_Requirement_
Check each line of the records below and collect those that include the word "rkemmere".

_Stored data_

○ ○ ○

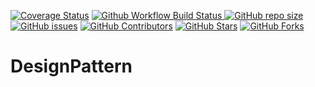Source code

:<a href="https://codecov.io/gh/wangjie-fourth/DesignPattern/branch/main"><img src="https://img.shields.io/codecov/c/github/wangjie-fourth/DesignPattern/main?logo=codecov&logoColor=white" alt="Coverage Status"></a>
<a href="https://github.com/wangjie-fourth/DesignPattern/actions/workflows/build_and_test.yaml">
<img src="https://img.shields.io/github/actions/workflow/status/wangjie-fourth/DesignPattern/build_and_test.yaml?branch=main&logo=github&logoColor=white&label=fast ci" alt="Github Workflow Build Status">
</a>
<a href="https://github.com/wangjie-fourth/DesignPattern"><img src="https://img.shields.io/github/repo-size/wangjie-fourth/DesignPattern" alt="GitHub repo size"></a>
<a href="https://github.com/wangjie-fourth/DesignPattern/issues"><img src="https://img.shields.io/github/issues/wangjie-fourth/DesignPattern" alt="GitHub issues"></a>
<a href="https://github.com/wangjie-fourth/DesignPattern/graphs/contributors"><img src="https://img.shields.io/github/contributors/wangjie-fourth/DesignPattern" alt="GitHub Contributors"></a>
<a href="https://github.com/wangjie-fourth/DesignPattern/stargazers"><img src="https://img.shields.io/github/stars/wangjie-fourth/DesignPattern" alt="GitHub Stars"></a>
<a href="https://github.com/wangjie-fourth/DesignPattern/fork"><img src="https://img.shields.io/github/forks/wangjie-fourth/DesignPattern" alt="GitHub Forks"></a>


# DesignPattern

○ ○ ○

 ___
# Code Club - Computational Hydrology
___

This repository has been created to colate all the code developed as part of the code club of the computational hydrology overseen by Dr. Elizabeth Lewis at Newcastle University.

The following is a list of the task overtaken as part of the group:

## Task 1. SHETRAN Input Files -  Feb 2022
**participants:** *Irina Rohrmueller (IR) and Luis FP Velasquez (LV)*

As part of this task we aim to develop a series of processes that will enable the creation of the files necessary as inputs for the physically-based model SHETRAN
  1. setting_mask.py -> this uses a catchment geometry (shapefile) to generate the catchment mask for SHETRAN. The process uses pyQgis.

○ ○ ○

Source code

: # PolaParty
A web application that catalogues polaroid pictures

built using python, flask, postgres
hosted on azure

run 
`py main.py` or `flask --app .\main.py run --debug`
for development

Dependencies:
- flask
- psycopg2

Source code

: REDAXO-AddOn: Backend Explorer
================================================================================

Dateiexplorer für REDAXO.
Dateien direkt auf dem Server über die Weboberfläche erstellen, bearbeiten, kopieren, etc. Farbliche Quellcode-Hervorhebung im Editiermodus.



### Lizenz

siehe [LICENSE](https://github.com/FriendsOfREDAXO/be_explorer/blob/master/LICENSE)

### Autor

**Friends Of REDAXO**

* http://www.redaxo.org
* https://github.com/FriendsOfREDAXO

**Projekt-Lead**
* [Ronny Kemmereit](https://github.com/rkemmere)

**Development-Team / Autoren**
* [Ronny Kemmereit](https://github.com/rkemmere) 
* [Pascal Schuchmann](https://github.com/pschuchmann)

○ ○ ○

_Response area_
* [Ronny Kemmereit](https://github.com/rkemmere)
* [Ronny Kemmereit](https://github.com/rkemmere) 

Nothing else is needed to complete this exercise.